O MPF entende que está diante de uma história riquíssima. Assim, Fontenele enviou documentos à Superintendência Estadual do Instituto do Patrimônio Histórico e Artístico Nacional (Iphan), recomendando posicionamento da instituição quanto à relevância das descobertas que poderão levar especialistas a confirmar a presença do povo Inca na região onde surgiu Rondônia (sem esse nome), no início do milênio passado.

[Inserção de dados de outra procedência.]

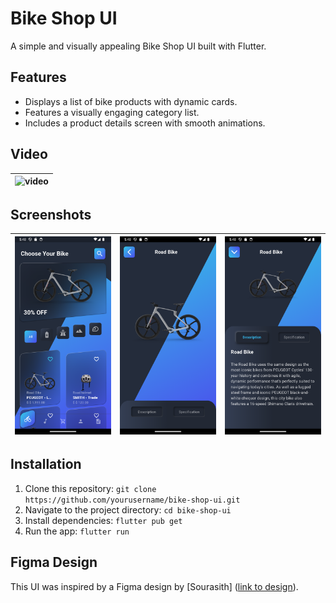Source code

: # Bike Shop UI

A simple and visually appealing Bike Shop UI built with Flutter.

## Features

- Displays a list of bike products with dynamic cards.
- Features a visually engaging category list.
- Includes a product details screen with smooth animations.

## Video

| ![video](screenshots/bike_shop_ui.gif) |
|----------------------------------------|

## Screenshots

| ![screenshot](screenshots/home.png) | ![screenshot](screenshots/product_details_1.png) | ![screenshot](screenshots/product_details_2.png) |
|-------------------------------------|--------------------------------------------------|--------------------------------------------------|

## Installation

1. Clone this repository: `git clone https://github.com/yourusername/bike-shop-ui.git`
2. Navigate to the project directory: `cd bike-shop-ui`
3. Install dependencies: `flutter pub get`
4. Run the app: `flutter run`

## Figma Design

This UI was inspired by a Figma design by [Sourasith] ([link to design](https://www.figma.com/community/file/1149336740234053658)).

Engenharia inca caprichou na construção com pedras. Os incas eram capazes de modificar leitos de rios e lagos para sua agricultura e piscicultura. Como viviam em regiões alagadas, construíam aterros para erguer suas estradas /JOAQUIM CUNHA |
Joaquim Cunha levou ao conhecimento do MPF a ocorrência de desmatamento e queimadas em áreas georreferenciadas dos geoglifos e a existência de sítio arqueológico com características de cemitério indígena. Lembra que ainda há índios isolados na região e vislumbra a criação de um parque com proteção inclusive no entorno. Do Iphan, do Ibama, da Funai, da Polícia Federal e até da Unesco (segmento das Nações Unidas para educação, ciência e cultura.
Palafitas,
mais indícios
Na busca por pistas do Eldorado Paititi, que teria sido o maior abrigo do povo Inca, massacrado por espanhóis na Amazônia Peruana, o pesquisador vem se surpreendendo com alguns aspectos. Um deles é que os habitantes da lendária cidade habitavam palafitas. “Coincidentemente, ao procurar por bibliografias, encontrei uma foto minha citada na tese de mestrado de estudiosos da Missão Jesuítica na Amazônia Meridional, quando se refere a Santa Rosa de Mojo, num espaço de fronteira”, ele diz.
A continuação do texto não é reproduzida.